[Saved entries]
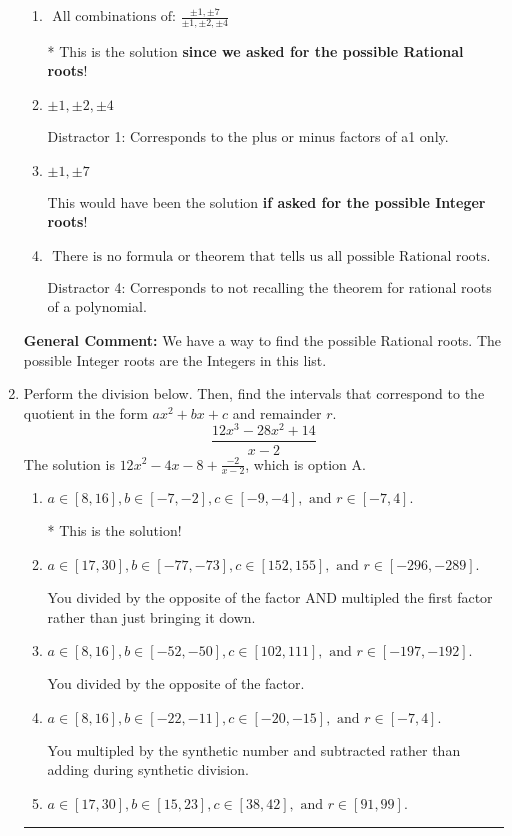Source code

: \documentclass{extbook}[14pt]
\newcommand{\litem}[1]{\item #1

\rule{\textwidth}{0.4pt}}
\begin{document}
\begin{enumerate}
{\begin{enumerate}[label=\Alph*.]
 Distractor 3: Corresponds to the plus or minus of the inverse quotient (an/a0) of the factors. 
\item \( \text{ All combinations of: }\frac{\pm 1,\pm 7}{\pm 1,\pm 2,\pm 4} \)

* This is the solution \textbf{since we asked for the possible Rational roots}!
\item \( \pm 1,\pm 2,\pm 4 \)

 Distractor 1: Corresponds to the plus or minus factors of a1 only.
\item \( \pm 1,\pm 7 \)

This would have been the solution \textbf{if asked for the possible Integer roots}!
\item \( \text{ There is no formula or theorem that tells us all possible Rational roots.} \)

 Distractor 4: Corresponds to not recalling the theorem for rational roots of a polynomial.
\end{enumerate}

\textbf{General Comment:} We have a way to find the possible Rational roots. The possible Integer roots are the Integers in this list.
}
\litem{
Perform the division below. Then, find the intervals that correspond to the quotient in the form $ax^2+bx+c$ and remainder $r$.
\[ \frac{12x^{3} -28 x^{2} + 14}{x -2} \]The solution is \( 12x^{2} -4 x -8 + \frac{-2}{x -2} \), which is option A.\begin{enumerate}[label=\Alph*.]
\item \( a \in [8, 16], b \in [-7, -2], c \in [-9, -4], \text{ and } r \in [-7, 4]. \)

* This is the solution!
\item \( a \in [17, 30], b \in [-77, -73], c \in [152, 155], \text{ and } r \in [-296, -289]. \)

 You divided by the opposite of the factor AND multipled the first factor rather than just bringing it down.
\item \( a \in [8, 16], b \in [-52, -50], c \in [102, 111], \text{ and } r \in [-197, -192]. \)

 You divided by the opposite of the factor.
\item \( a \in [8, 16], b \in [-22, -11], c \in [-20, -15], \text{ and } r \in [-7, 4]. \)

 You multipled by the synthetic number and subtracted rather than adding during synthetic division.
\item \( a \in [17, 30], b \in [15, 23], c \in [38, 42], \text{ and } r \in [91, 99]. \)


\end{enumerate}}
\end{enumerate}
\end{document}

ASSIGNMENT:
Exactly the lines from the one containing "[-7, -2], c \in" to the final line of the entries must be restated, and no others.

ANSWER SPACE:
\item \( a \in [8, 16], b \in [-7, -2], c \in [-9, -4], \text{ and } r \in [-7, 4]. \)

* This is the solution!
\item \( a \in [17, 30], b \in [-77, -73], c \in [152, 155], \text{ and } r \in [-296, -289]. \)

 You divided by the opposite of the factor AND multipled the first factor rather than just bringing it down.
\item \( a \in [8, 16], b \in [-52, -50], c \in [102, 111], \text{ and } r \in [-197, -192]. \)

 You divided by the opposite of the factor.
\item \( a \in [8, 16], b \in [-22, -11], c \in [-20, -15], \text{ and } r \in [-7, 4]. \)

 You multipled by the synthetic number and subtracted rather than adding during synthetic division.
\item \( a \in [17, 30], b \in [15, 23], c \in [38, 42], \text{ and } r \in [91, 99]. \)


\end{enumerate}}
\end{enumerate}
\end{document}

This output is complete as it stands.